## MATERIAL FOR THE TASK
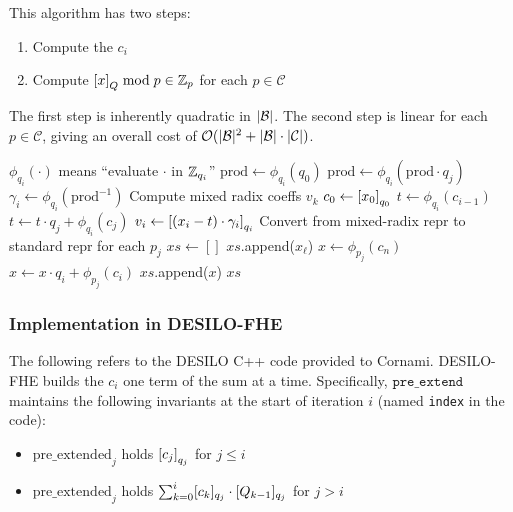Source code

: \documentclass[../../fheimpl.tex]{subfiles}
\begin{document}
This algorithm has two steps:
\begin{enumerate}
	\item Compute the $c_i$
	\item Compute $\bracks*{x}_Q\bmod p\in\Z_p$ for each $p\in \mathcal{C}$
\end{enumerate}
The first step is inherently quadratic in $\abs{\mathcal{B}}$. The second step is linear for each $p\in\mathcal{C}$, giving an overall cost of $\mathcal{O}(\abs{\mathcal{B}}^2+\abs{\mathcal{B}}\cdot \abs{\mathcal{C}})$.

\begin{algorithm}
	\caption{Basis Extension with Garner's Algorithm}\label{alg:basisextgarner}
	\begin{algorithmic}[1]
			\State \Comment $\phi_{q_i}(\cdot)$ means ``evaluate $\cdot$ in $\Z_{q_i}$''
				\State $\textrm{prod} \gets \phi_{q_i}(q_0)$
					\State $\textrm{prod} \gets \phi_{q_i}(\textrm{prod}\cdot q_j)$
				\EndFor
				\State $\gamma_i\gets \phi_{q_i}(\textrm{prod}^{-1})$
			\EndFor
			\State \Comment Compute mixed radix coeffs ${v_k}$
			\State $c_0\gets \bracks*{x_0}_{q_0}$
				\State $t \gets \phi_{q_i}(c_{i-1})$
					\State $t\gets t\cdot q_j+\phi_{q_i}(c_j)$
				\EndFor
				\State $v_i\gets\bracks*{(x_i-t)\cdot \gamma_i}_{q_i}$
			\EndFor
			\State \Comment Convert from mixed-radix repr to standard repr for each $p_j$
			\State $xs\gets []$
					\State $xs$.append($x_\ell$)
				\Else
					\State $x\gets \phi_{p_j}(c_n)$
						\State $x\gets x\cdot q_i + \phi_{p_j}(c_i)$
					\EndFor
					\State $xs$.append($x$)
				\EndIf
			\EndFor
			\Return $xs$
		\EndProcedure
	\end{algorithmic}
\end{algorithm}

\subsubsection{Implementation in DESILO-FHE}
The following refers to the DESILO C++ code provided to Cornami.
DESILO-FHE builds the $c_i$ one term of the sum at a time. Specifically, $\texttt{pre\_extend}$ maintains the following invariants at the start of iteration $i$ (named \texttt{index} in the code):
\begin{itemize}
	\item $\mathrm{pre\_extended}_j$ holds $\bracks*{c_j}_{q_j}$ for $j \le i$
	\item $\mathrm{pre\_extended}_j$ holds $\sum_{k=0}^i \bracks{c_k}_{q_j}\cdot\bracks{Q_{k-1}}_{q_j}$ for $j > i$
\end{itemize}
\end{document}
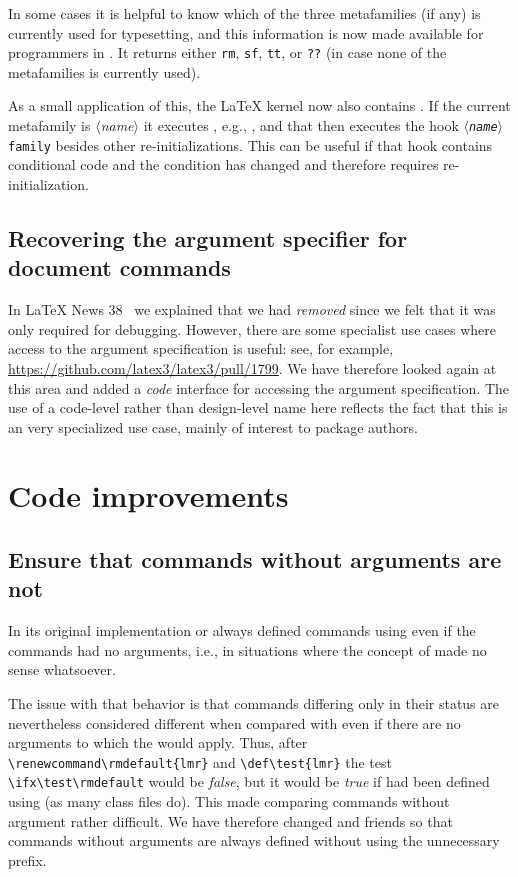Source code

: \documentclass{ltnews}
\providecommand\meta[1]{$\langle$\textrm{\itshape#1}$\rangle$}
\begin{document}
In some cases it is helpful to know which of the three metafamilies
(if any) is currently used for typesetting, and this information is
now made available for programmers in . It
returns either \texttt{rm}, \texttt{sf}, \texttt{tt}, or \texttt{??} (in case
none of the metafamilies is currently used).

As a small application of this, the \LaTeX{} kernel now also contains
. If the current metafamily is
\meta{name} it executes \cs{\meta{name}family}, e.g., ,
and that then executes the hook \texttt{\meta{name}family} besides
other re-initializations. This can be useful if that hook contains
conditional code and the condition has changed and therefore requires
re-initialization.

\subsection{Recovering the argument specifier for document commands}

In \LaTeX{} News 38~\cite{42:ltnews38} we explained that we had \emph{removed}
 since we felt that it was only required for
debugging. However, there are some specialist use cases where access to the
argument specification is useful: see, for example,
\url{https://github.com/latex3/latex3/pull/1799}. We have therefore looked
again at this area and added a \emph{code} interface
 for accessing the argument specification. The
use of a code-level rather than design-level name here reflects the fact that
this is an very specialized use case, mainly of interest to package authors.

\section{Code improvements}

\subsection{Ensure that commands without arguments are not }

In its original implementation  or 
always defined commands using  even if the commands
had no arguments, i.e., in situations where the concept of 
made no sense whatsoever.

The issue with that behavior is that
commands differing only in their  status are nevertheless
considered different when compared with  even if there are no
arguments to which the  would apply. Thus, after
\verb=\renewcommand\rmdefault{lmr}= and \verb=\def\test{lmr}= the test
\verb=\ifx\test\rmdefault= would be \emph{false}, but it would be
\emph{true} if  had been defined using  (as many
class files do).  This made comparing commands without argument rather
difficult.
%
We have therefore changed  and friends so that
commands without arguments are always defined without using the
unnecessary  prefix.
\end{document}
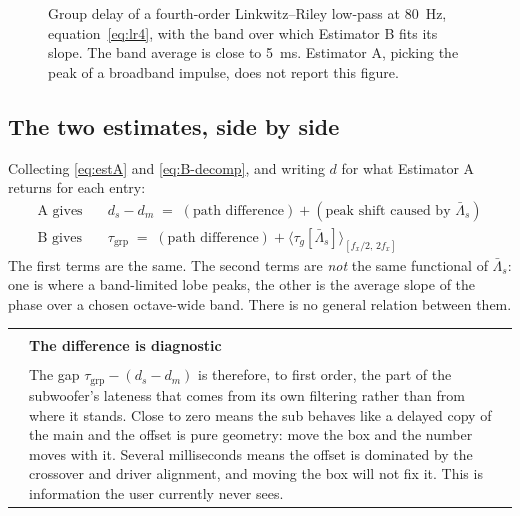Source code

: \documentclass[11pt,a4paper]{article}
\makeatletter
\newenvironment{remark}[1]
  {\par\medskip\noindent\begin{tabular}{@{}p{0.03\textwidth}p{0.93\textwidth}@{}}
   \textcolor{smtblue}{\rule{2pt}{\baselineskip}} & \textbf{#1}\\[2pt] & \ignorespaces}
  {\end{tabular}\par\medskip}
\makeatother
\begin{document}
\begin{figure}[ht]
\centering
{}
\caption{Group delay of a fourth-order Linkwitz--Riley low-pass at
\SI{80}{\hertz}, equation~\eqref{eq:lr4}, with the band over which Estimator B
fits its slope. The band average is close to \SI{5}{\milli\second}. Estimator A,
picking the peak of a broadband impulse, does not report this figure.}
\label{fig:lr4}
\end{figure}

\subsection{The two estimates, side by side}

Collecting \eqref{eq:estA} and \eqref{eq:B-decomp}, and writing $d$ for what
Estimator A returns for each entry:
%
\begin{align}
  \text{A gives} \quad & d_s - d_m
    \;=\; (\text{path difference}) + (\text{peak shift caused by } \bar\Lambda_s)
    \label{eq:A-content}\\[2pt]
  \text{B gives} \quad & \tau_{\mathrm{grp}}
    \;=\; (\text{path difference}) + \bigl\langle \tau_g[\bar\Lambda_s] \bigr\rangle_{[f_x/2,\,2f_x]}
    \label{eq:B-content}
\end{align}
%
The first terms are the same. The second terms are \emph{not} the same
functional of $\bar\Lambda_s$: one is where a band-limited lobe peaks, the other is the
average slope of the phase over a chosen octave-wide band. There is no general
relation between them.

\begin{remark}{The difference is diagnostic}
The gap $\tau_{\mathrm{grp}} - (d_s - d_m)$ is therefore, to first order, the
part of the subwoofer's lateness that comes from its own filtering rather than
from where it stands. Close to zero means the sub behaves like a delayed copy of
the main and the offset is pure geometry: move the box and the number moves
with it. Several milliseconds means the offset is dominated by the crossover and
driver alignment, and moving the box will not fix it. This is information the
user currently never sees.
\end{remark}
\end{document}
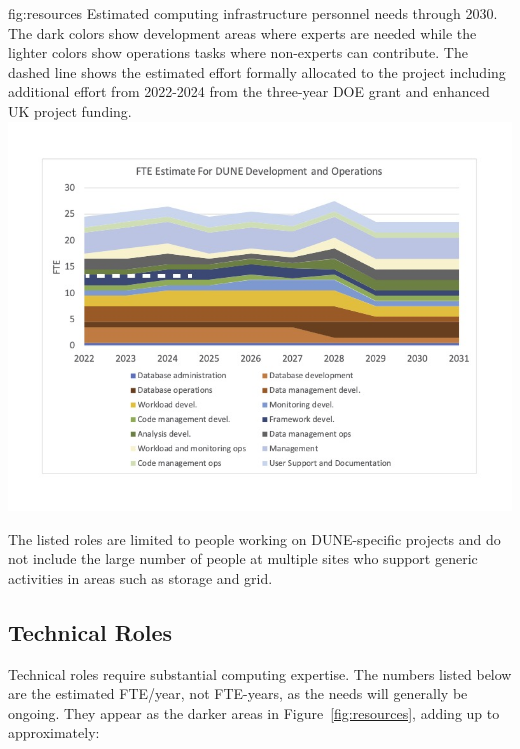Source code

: \documentclass[../main-v1.tex]{subfiles}
\begin{document}
\begin{dunefigure}
{fig:resources}
{Estimated computing infrastructure personnel needs through 2030.  The dark colors show development areas where experts are needed while the lighter colors show operations tasks where non-experts can contribute. The dashed line shows the estimated effort formally allocated to the project including additional effort from 2022-2024 from the three-year DOE grant and enhanced UK project funding.}
{\includegraphics[width=0.9 \textwidth]{graphics/Resources/FTENeeds-2022-03.jpg}}
\end{dunefigure}

The listed roles are limited to people working on DUNE-specific projects and do not include the large number of people at multiple sites who support generic activities in areas such as storage and grid.  


\subsection{Technical Roles}
\label{subsec:coll-org:Tech}

Technical roles require substantial computing expertise. The numbers listed below are the estimated FTE/year, not FTE-years, as the needs will generally be ongoing.  They appear as the darker areas in Figure~\ref{fig:resources}, adding up to approximately: 
\end{document}

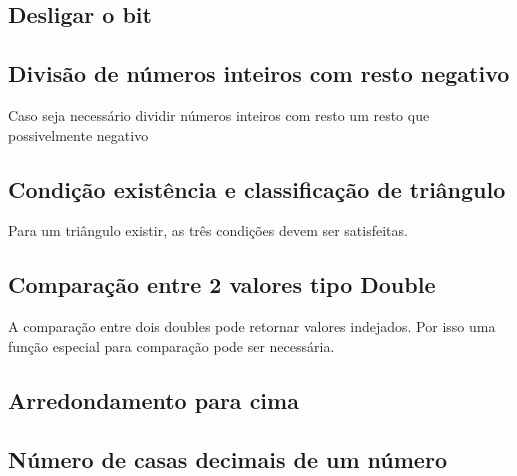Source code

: \documentclass[a4paper,12pt]{article}
\begin{document}
\subsection{Desligar o bit}

\subsection{Divisão de números inteiros com resto negativo}

Caso seja necessário dividir números inteiros com resto um resto que possivelmente negativo


\subsection{Condição existência e classificação de triângulo}

Para um triângulo existir, as três condições devem ser satisfeitas.


\subsection{Comparação entre 2 valores tipo Double}

A comparação entre dois doubles pode retornar valores indejados. Por isso uma função especial para comparação pode ser necessária.


\subsection{Arredondamento para cima}


\subsection{Número de casas decimais de um número}

\end{document}
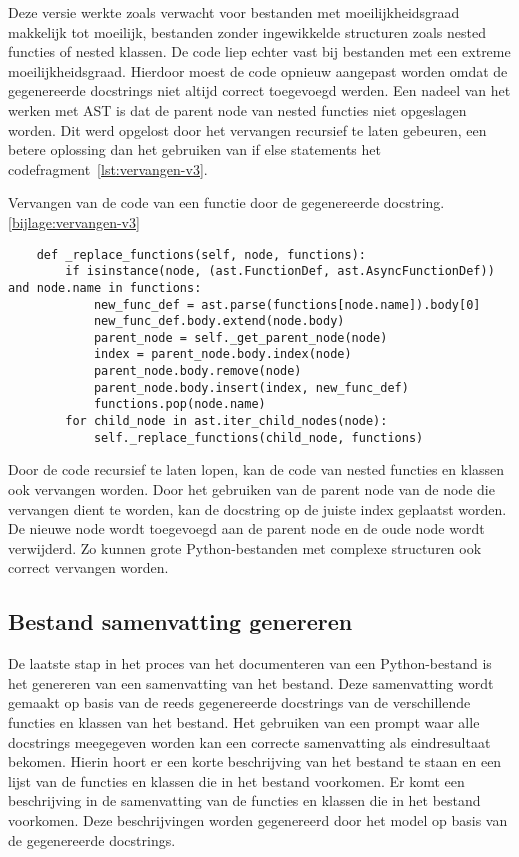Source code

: Deze versie werkte zoals verwacht voor bestanden met moeilijkheidsgraad makkelijk tot moeilijk, bestanden zonder ingewikkelde structuren zoals nested functies of nested klassen.
De code liep echter vast bij bestanden met een extreme moeilijkheidsgraad.
Hierdoor moest de code opnieuw aangepast worden omdat de gegenereerde docstrings niet altijd correct toegevoegd werden.
Een nadeel van het werken met AST is dat de parent node van nested functies niet opgeslagen worden.
Dit werd opgelost door het vervangen recursief te laten gebeuren, een betere oplossing dan het gebruiken van if else statements het codefragment~\ref{lst:vervangen-v3}.

\begin{listing}
    \caption[Code voor het vervangen van een docstring v2]{Vervangen van de code van een functie door de gegenereerde docstring. \ref{bijlage:vervangen-v3}}
    \label{lst:vervangen-v3}
    \begin{verbatim}
    def _replace_functions(self, node, functions):
        if isinstance(node, (ast.FunctionDef, ast.AsyncFunctionDef)) and node.name in functions:
            new_func_def = ast.parse(functions[node.name]).body[0]
            new_func_def.body.extend(node.body)
            parent_node = self._get_parent_node(node)
            index = parent_node.body.index(node)
            parent_node.body.remove(node)
            parent_node.body.insert(index, new_func_def)
            functions.pop(node.name)
        for child_node in ast.iter_child_nodes(node):
            self._replace_functions(child_node, functions)
    \end{verbatim}
\end{listing}

Door de code recursief te laten lopen, kan de code van nested functies en klassen ook vervangen worden.
Door het gebruiken van de parent node van de node die vervangen dient te worden, kan de docstring op de juiste index geplaatst worden.
De nieuwe node wordt toegevoegd aan de parent node en de oude node wordt verwijderd.
Zo kunnen grote Python-bestanden met complexe structuren ook correct vervangen worden.

\subsection{Bestand samenvatting genereren}
\label{sec:bestanddocumentatie-samenvatting}
De laatste stap in het proces van het documenteren van een Python-bestand is het genereren van een samenvatting van het bestand.
Deze samenvatting wordt gemaakt op basis van de reeds gegenereerde docstrings van de verschillende functies en klassen van het bestand.
Het gebruiken van een prompt waar alle docstrings meegegeven worden kan een correcte samenvatting als eindresultaat bekomen.
Hierin hoort er een korte beschrijving van het bestand te staan en een lijst van de functies en klassen die in het bestand voorkomen.
Er komt een beschrijving in de samenvatting van de functies en klassen die in het bestand voorkomen.
Deze beschrijvingen worden gegenereerd door het model op basis van de gegenereerde docstrings.

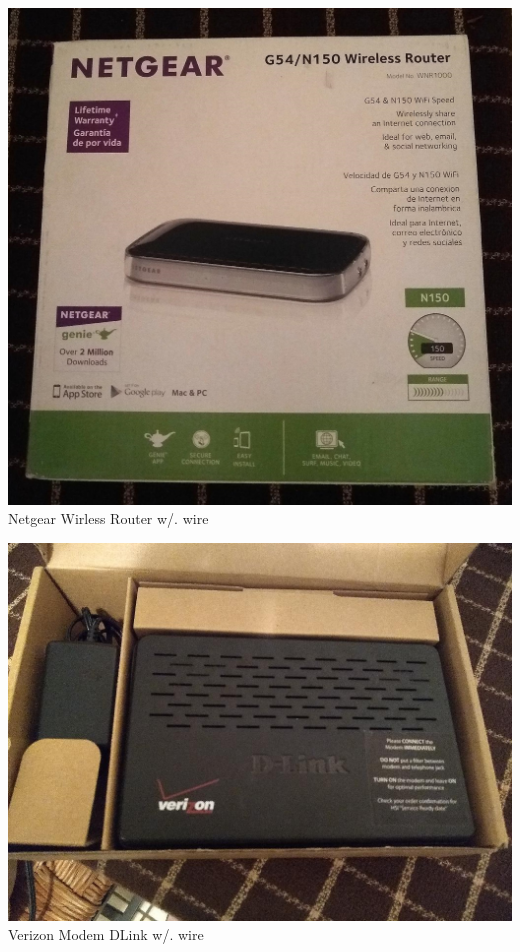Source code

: \documentclass[t]{beamer}
\newcommand{\htarget}[2]{\hypertarget{#1}{#2}}
\begin{document}
\begin{frame}\htarget{netgear}{} \begin{center}
\includegraphics[height=0.8\textheight]{netgear_wireless_router_mini.jpg} \\
Netgear Wirless Router w/. wire
\end{center} \end{frame}
\begin{frame}\htarget{verizon}{} \begin{center}
\includegraphics[height=0.8\textheight]{verizon_modem01_mini.jpg} \\
Verizon Modem DLink w/. wire
\end{center} \end{frame}
\end{document}
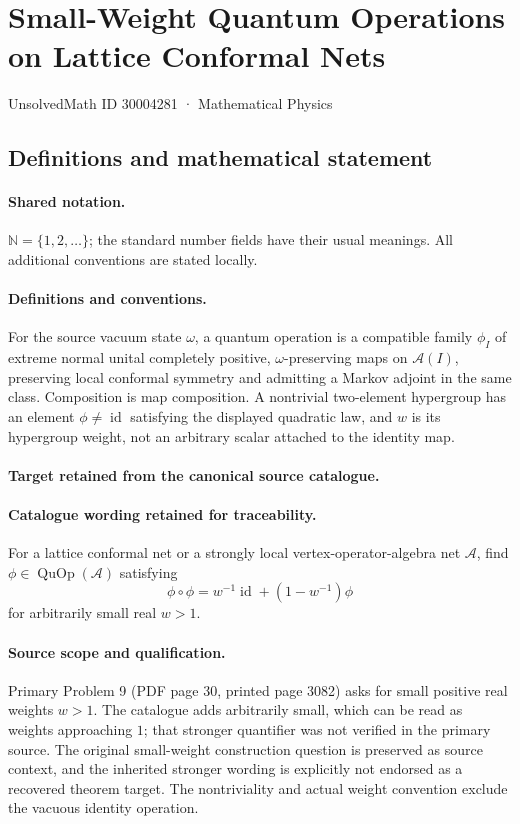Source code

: \documentclass[11pt]{article}
\begin{document}
\setcounter{section}{30004280}
\section{Small-Weight Quantum Operations on Lattice Conformal Nets}\label{30004281}
{\small UnsolvedMath ID 30004281 · Mathematical Physics}
\subsection{Definitions and mathematical statement}

\paragraph{Shared notation.}$\mathbb N=\{1,2,\ldots\}$; the standard number fields have their usual meanings. All additional conventions are stated locally.


\paragraph{Definitions and conventions.}
For the source vacuum state $\omega$, a quantum operation is a compatible family $\phi_I$ of extreme normal unital completely positive, $\omega$-preserving maps on $\mathcal A(I)$, preserving local conformal symmetry and admitting a Markov adjoint in the same class. Composition is map composition. A nontrivial two-element hypergroup has an element $\phi\ne\operatorname{id}$ satisfying the displayed quadratic law, and $w$ is its hypergroup weight, not an arbitrary scalar attached to the identity map.

\paragraph{Target retained from the canonical source catalogue.}
\paragraph{Catalogue wording retained for traceability.}
For a lattice conformal net or a strongly local vertex-operator-algebra net $\mathcal A$, find $\phi\in\operatorname{QuOp}(\mathcal A)$ satisfying $$\phi\circ\phi=w^{-1}\operatorname{id}+(1-w^{-1})\phi$$ for arbitrarily small real $w>1$.

\paragraph{Source scope and qualification.}
Primary Problem 9 (PDF page 30, printed page 3082) asks for small positive real weights $w>1$. The catalogue adds arbitrarily small, which can be read as weights approaching $1$; that stronger quantifier was not verified in the primary source. The original small-weight construction question is preserved as source context, and the inherited stronger wording is explicitly not endorsed as a recovered theorem target. The nontriviality and actual weight convention exclude the vacuous identity operation.
\end{document}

## WHAT TO DO
Above are some records; copy each line there that contains "estimated".

## SOLUTION
{Estimated computing infrastructure personnel needs through 2030.  The dark colors show development areas where experts are needed while the lighter colors show operations tasks where non-experts can contribute. The dashed line shows the estimated effort formally allocated to the project including additional effort from 2022-2024 from the three-year DOE grant and enhanced UK project funding.}
Technical roles require substantial computing expertise. The numbers listed below are the estimated FTE/year, not FTE-years, as the needs will generally be ongoing.  They appear as the darker areas in Figure~\ref{fig:resources}, adding up to approximately: 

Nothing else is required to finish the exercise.